Rincón amado
es nuestra casa de Las Peñas: aunque ya viejos, la construimos con la ilusión
de la golondrina que fabrica su nido; quedó a medida de nuestro deseo en cuanto
fue posible componer los esquemas del arquitecto contratado; a sus piedras que
cimentan, a sus ladrillos que dan cuerpo y a sus eucaliptos rollizos que
sostienen, apostamos nuestros últimos ahorros y… felizmente no debemos a nadie;
paradisíaco nos pareció el solar que escogimos para construirla: naturaleza
pura con pájaros y perros, sol ecuatorial, altitud 2.100 m; latitud geográfica
00, temperatura cuasi cálida, medioambiente creador de salud.
Se previeron
en esta casa espacios indispensables: cocina para comer el pan de la
convivencia; espacios abiertos para oír alguna música que se te meta al alma;
donde dormir por la noche, acompañado, soñando con alas tendidas; un lugar para
escribir, pensar, ¡hay tanta cosa en qué pensar!, o leer los libros de la
biblioteca; en fin, un espacio donde alojar al viandante que toca a nuestra
puerta y –claro-, también un rincón para orar.
En
ella habitan personas con su propio talante: un caballero andante, más que
octogenario, antaño desfacedor de entuertos y acometedor de molinos de viento;
hogaño, jubilado de la caballería andante porque, encanijado su Rocinante se
niega a acometer las empresas del pasado. Una dama que es su inspiración, su
interlocutora de todos los temas, su compañera de todos los caminos, cómplice
de dichas sustanciales y de tragos amargos, artífice de la felicidad que nos ha
dado la vida; es una especie de Dulcinea del Toboso. La Delita, nuestra
empleada y compañera, vive también aquí: de responsabilidad maciza, es el
factótum de esta casa donde siempre tiene algo importante que hacer; en ella
descansa nuestra confianza. Su hija, “mama Sofi”, por sobre todo buena,
universitaria que se prepara para educadora docente con la responsabilidad que
falta a sus alumnos. Juan David hijo de la educadora docente, un muchachito que
alegra todos los rincones de esta casa, como una burbuja de colores, que asiste
a la ganenía, como él dice en su media lengua, querido de
todos. En fin, Merengue, Guaracha y Mambo, bestezuelas devoradas por una hambre
canina, pero modelos de fidelidad; de oído atento para sentir los pasos de los
cacos en el césped nocturno y silencioso.
Es
una familia numerosa, sin contar los pájaros y
golondrinas que revoletean en el jardín y las babosas y caracoles que
mordisquean los retoños. Todos los días antes de las siete puedo ver desde mi
ventana una escena que se me ha vuelto familiar: la Delita, sólida y exacta
como un reloj, encabeza a toda prisa el desfile hacia la puerta de calle rumbo
a la guardería; la sigue Juan David con paso menudo y angustioso, calzón de
pierna a la canilla, cargado a la espalda una mochila que se alarga hasta su
tobillo; a continuación va el Merengue, la Guaracha y el Mambo, a despedir,
taciturnos, a sus amos. El otro día en que todos, incluso Lucita, tuvieron que
salir de casa a esta hora, dejándome a mí solo en ella, el Juan David al
despedirse me dijo con ternura: no
sholalás, dotocito, es decir, “no llorarás doctorcito” (porque él tiene
mucho miedo cuando le dejan solo). ¡Esta es nuestra familia en casa!.

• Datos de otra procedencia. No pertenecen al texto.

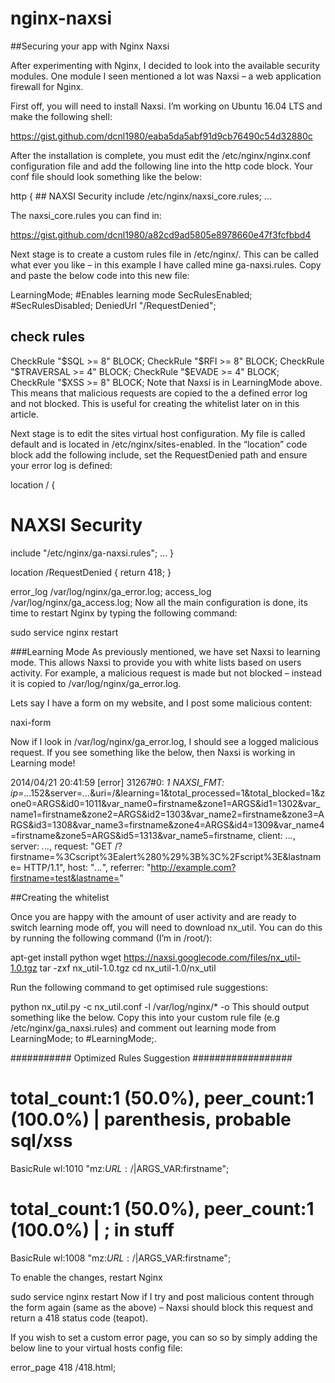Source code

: # nginx-naxsi

##Securing your app with Nginx Naxsi

After experimenting with Nginx, I decided to look into the available security modules. One module I seen mentioned a lot was Naxsi – a web application firewall for Nginx.

First off, you will need to install Naxsi. I’m working on Ubuntu 16.04 LTS and make the following shell:

https://gist.github.com/dcnl1980/eaba5da5abf91d9cb76490c54d32880c

After the installation is complete, you must edit the /etc/nginx/nginx.conf configuration file and add the following line into the http code block. Your conf file should look something like the below:


http {
    ## NAXSI Security
    include /etc/nginx/naxsi_core.rules;
    ...
    
The naxsi_core.rules you can find in:

https://gist.github.com/dcnl1980/a82cd9ad5805e8978660e47f3fcfbbd4
   
Next stage is to create a custom rules file in /etc/nginx/. This can be called what ever you like – in this example I have called mine ga-naxsi.rules. Copy and paste the below code into this new file:

LearningMode; #Enables learning mode
 SecRulesEnabled;
 #SecRulesDisabled;
 DeniedUrl "/RequestDenied";
 ## check rules
 CheckRule "$SQL >= 8" BLOCK;
 CheckRule "$RFI >= 8" BLOCK;
 CheckRule "$TRAVERSAL >= 4" BLOCK;
 CheckRule "$EVADE >= 4" BLOCK;
 CheckRule "$XSS >= 8" BLOCK;
Note that Naxsi is in LearningMode above. This means that malicious requests are copied to the a defined error log and not blocked. This is useful for creating the whitelist later on in this article.

Next stage is to edit the sites virtual host configuration. My file is called default and is located in /etc/nginx/sites-enabled. In the “location” code block add the following include, set the RequestDenied path and ensure your error log is defined:

location / {
   # NAXSI Security
   include "/etc/nginx/ga-naxsi.rules";
   ...
}
 
location /RequestDenied {
    return 418;
}
 
error_log /var/log/nginx/ga_error.log;
access_log /var/log/nginx/ga_access.log;
Now all the main configuration is done, its time to restart Nginx by typing the following command:

sudo service nginx restart

###Learning Mode
As previously mentioned, we have set Naxsi to learning mode. This allows Naxsi to provide you with white lists based on users activity. For example, a malicious request is made but not blocked – instead it is copied to /var/log/nginx/ga_error.log.

Lets say I have a form on my website, and I post some malicious content:

naxi-form

Now if I look in /var/log/nginx/ga_error.log, I should see a logged malicious request. If you see something like the below, then Naxsi is working in Learning mode!


2014/04/21 20:41:59 [error] 31267#0: *1 NAXSI_FMT: ip=*.*.*.152&server=*.*.*.*&uri=/&learning=1&total_processed=1&total_blocked=1&zone0=ARGS&id0=1011&var_name0=firstname&zone1=ARGS&id1=1302&var_name1=firstname&zone2=ARGS&id2=1303&var_name2=firstname&zone3=ARGS&id3=1308&var_name3=firstname&zone4=ARGS&id4=1309&var_name4=firstname&zone5=ARGS&id5=1313&var_name5=firstname, client: *.*.*.*, server: *.*.*.*, request: "GET /?firstname=%3Cscript%3Ealert%280%29%3B%3C%2Fscript%3E&lastname= HTTP/1.1", host: "*.*.*.*", referrer: "http://example.com?firstname=test&lastname="

##Creating the whitelist

Once you are happy with the amount of user activity and are ready to switch learning mode off, you will need to download nx_util. You can do this by running the following command (I’m in /root/):

apt-get install python
wget https://naxsi.googlecode.com/files/nx_util-1.0.tgz
tar -zxf nx_util-1.0.tgz
cd nx_util-1.0/nx_util

Run the following command to get optimised rule suggestions:

python nx_util.py -c nx_util.conf -l /var/log/nginx/* -o
This should output something like the below. Copy this into your custom rule file (e.g /etc/nginx/ga_naxsi.rules) and comment out learning mode from LearningMode; to #LearningMode;.

########### Optimized Rules Suggestion ##################
# total_count:1 (50.0%), peer_count:1 (100.0%) | parenthesis, probable sql/xss
BasicRule wl:1010 "mz:$URL:/|$ARGS_VAR:firstname";
# total_count:1 (50.0%), peer_count:1 (100.0%) | ; in stuff
BasicRule wl:1008 "mz:$URL:/|$ARGS_VAR:firstname";

To enable the changes, restart Nginx

sudo service nginx restart
Now if I try and post malicious content through the form again (same as the above) – Naxsi should block this request and return a 418 status code (teapot).

If you wish to set a custom error page, you can so so by simply adding the below line to your virtual hosts config file:

error_page 418 /418.html;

Completa, pintoresca, feliz, en la que, acaso sin pensar en el mandato bíblico,
se aman los unos a los otros.
¡Ah, la casa
propia! Cuando hemos tenido que ir a Quito por alguna diligencia que no podemos
hacer en Tumbaco y, huyendo del mundanal ruido volvemos a esta casita de Las
Peñas, sabemos todos que al trasponer la puerta, estamos entrando a una
querencia exclusiva y cálida, en la que uno se siente rey en su palacio: aquí
cesa toda ley ajena y cuenta sólo tu querer y tu palabra. ¡Refrescante sensación de seguridad e intimidad
envolvente! La casa propia es como una mamá geométrica que te da en la vida
abandono y arraigo sustancial.
¿Y los
activos intangibles que están fuera de casa? Los jardines verdes que la rodean,
donde reverbera al sol, la paz y la naturaleza pura. Las flores, el perfume de
azahares, lavanda y guayaba, que sestean en el aire de la mañana. Inmovilidad
silente solo quebrada por el vuelo saltarino de golondrinas amorosas que te
saludan al paso con sus trinos, mientras engullen mosquitos para sus nidos, o
por el mugido angustioso de alguna rumiante lejana llamando a su becerrillo
extraviado. Me gustan los cardenales que espían los ajetreos de las abejas y
terminan guardándoselas entre pecho y espalda; los canarios que amarillean el
césped cuando escarban el piso en bandadas; amo los mirlos negros y gritones,
los «wiracchuros» aurinegros que se rompen el pecho cantando en la enramada de
los algarrobos, y los
gallos madrugadores que cantan con euforia al amanecer y anuncian, en apretado
coro, que tenemos un nuevo día.
Y de cara a
la ladera de Collaquí, el paisaje que tenemos a la vista siempre, ¿no es acaso
el principal activo intangible de esta casa? Paisaje que crea mundos nuevos,
horizontes perdidos en las lejanías azules, nostalgias secretas silenciosas. El
entorno agreste se nos entra al alma por los ojos de la casa, que son sus
grandes ventanales, abiertos siempre para mirar el campo extático y siempre
nuevo: la ladera verde de Collaquí, con casitas lejanas perdidas casi detrás de
los cipreses, cholanes y guabos; más lejano, el Parque Metropolitano de Quito,
que perfila el horizonte soñador con sus eucaliptus geométricos. Y en el confín
de la vista, con un verde ceniza lontano, el cerro del Rucu Pichincha, cíclope
archimilenario dormido en un lecho de magma y fuego; su perfil lo tenemos
metido en el alma desde niños.
¡Qué pena por
el que no tiene casa! Es como un huérfano de padre y madre, desterrado del
paraíso como si hubiese pecado, errabundo que no puede detenerse a descansar.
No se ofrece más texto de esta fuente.